» **WORK INSTRUCTION**
Copy the entries word for word. Keep the pictures out.

↓↓↓

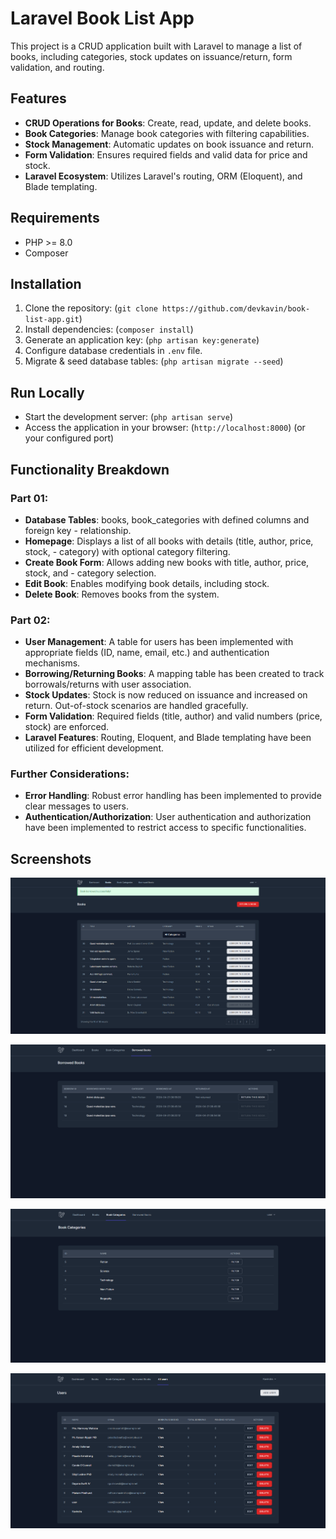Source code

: # Laravel Book List App

This project is a CRUD application built with Laravel to manage a list of books, including categories, stock updates on issuance/return, form validation, and routing.

## Features

-   **CRUD Operations for Books**: Create, read, update, and delete books.
-   **Book Categories**: Manage book categories with filtering capabilities.
-   **Stock Management**: Automatic updates on book issuance and return.
-   **Form Validation**: Ensures required fields and valid data for price and stock.
-   **Laravel Ecosystem**: Utilizes Laravel's routing, ORM (Eloquent), and Blade templating.

## Requirements

-   PHP >= 8.0
-   Composer

## Installation

1. Clone the repository: (`git clone https://github.com/devkavin/book-list-app.git`)
2. Install dependencies: (`composer install`)
3. Generate an application key: (`php artisan key:generate`)
4. Configure database credentials in `.env` file.
5. Migrate & seed database tables: (`php artisan migrate --seed`)

## Run Locally

-   Start the development server: (`php artisan serve`)
-   Access the application in your browser: (`http://localhost:8000`) (or your configured port)

## Functionality Breakdown

### Part 01:

-   **Database Tables**: books, book_categories with defined columns and foreign key - relationship.
-   **Homepage**: Displays a list of all books with details (title, author, price, stock, - category) with optional category filtering.
-   **Create Book Form**: Allows adding new books with title, author, price, stock, and - category selection.
-   **Edit Book**: Enables modifying book details, including stock.
-   **Delete Book**: Removes books from the system.

### Part 02:

-   **User Management**: A table for users has been implemented with appropriate fields (ID, name, email, etc.) and authentication mechanisms.
-   **Borrowing/Returning Books**: A mapping table has been created to track borrowals/returns with user association.
-   **Stock Updates**: Stock is now reduced on issuance and increased on return. Out-of-stock scenarios are handled gracefully.
-   **Form Validation**: Required fields (title, author) and valid numbers (price, stock) are enforced.
-   **Laravel Features**: Routing, Eloquent, and Blade templating have been utilized for efficient development.

### Further Considerations:

-   **Error Handling**: Robust error handling has been implemented to provide clear messages to users.
-   **Authentication/Authorization**: User authentication and authorization have been implemented to restrict access to specific functionalities.

## Screenshots

![App Screenshot](https://github.com/devkavin/book-list-app/blob/main/screenshots/books-page.png)

![App Screenshot](https://github.com/devkavin/book-list-app/blob/main/screenshots/borrowd-books.png)

![App Screenshot](https://github.com/devkavin/book-list-app/blob/main/screenshots/book-category.png)

![App Screenshot](https://github.com/devkavin/book-list-app/blob/main/screenshots/all-users-admin-page.png)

↑↑↑

» **RESULT FOR THIS EXERCISE**
Source code

: # Laravel Book List App

This project is a CRUD application built with Laravel to manage a list of books, including categories, stock updates on issuance/return, form validation, and routing.

## Features

-   **CRUD Operations for Books**: Create, read, update, and delete books.
-   **Book Categories**: Manage book categories with filtering capabilities.
-   **Stock Management**: Automatic updates on book issuance and return.
-   **Form Validation**: Ensures required fields and valid data for price and stock.
-   **Laravel Ecosystem**: Utilizes Laravel's routing, ORM (Eloquent), and Blade templating.

## Requirements

-   PHP >= 8.0
-   Composer

## Installation

1. Clone the repository: (`git clone https://github.com/devkavin/book-list-app.git`)
2. Install dependencies: (`composer install`)
3. Generate an application key: (`php artisan key:generate`)
4. Configure database credentials in `.env` file.
5. Migrate & seed database tables: (`php artisan migrate --seed`)

## Run Locally

-   Start the development server: (`php artisan serve`)
-   Access the application in your browser: (`http://localhost:8000`) (or your configured port)

## Functionality Breakdown

### Part 01:

-   **Database Tables**: books, book_categories with defined columns and foreign key - relationship.
-   **Homepage**: Displays a list of all books with details (title, author, price, stock, - category) with optional category filtering.
-   **Create Book Form**: Allows adding new books with title, author, price, stock, and - category selection.
-   **Edit Book**: Enables modifying book details, including stock.
-   **Delete Book**: Removes books from the system.

### Part 02:

-   **User Management**: A table for users has been implemented with appropriate fields (ID, name, email, etc.) and authentication mechanisms.
-   **Borrowing/Returning Books**: A mapping table has been created to track borrowals/returns with user association.
-   **Stock Updates**: Stock is now reduced on issuance and increased on return. Out-of-stock scenarios are handled gracefully.
-   **Form Validation**: Required fields (title, author) and valid numbers (price, stock) are enforced.
-   **Laravel Features**: Routing, Eloquent, and Blade templating have been utilized for efficient development.

### Further Considerations:

-   **Error Handling**: Robust error handling has been implemented to provide clear messages to users.
-   **Authentication/Authorization**: User authentication and authorization have been implemented to restrict access to specific functionalities.

## Screenshots

![App Screenshot](https://github.com/devkavin/book-list-app/blob/main/screenshots/books-page.png)

![App Screenshot](https://github.com/devkavin/book-list-app/blob/main/screenshots/borrowd-books.png)

![App Screenshot](https://github.com/devkavin/book-list-app/blob/main/screenshots/book-category.png)

![App Screenshot](https://github.com/devkavin/book-list-app/blob/main/screenshots/all-users-admin-page.png)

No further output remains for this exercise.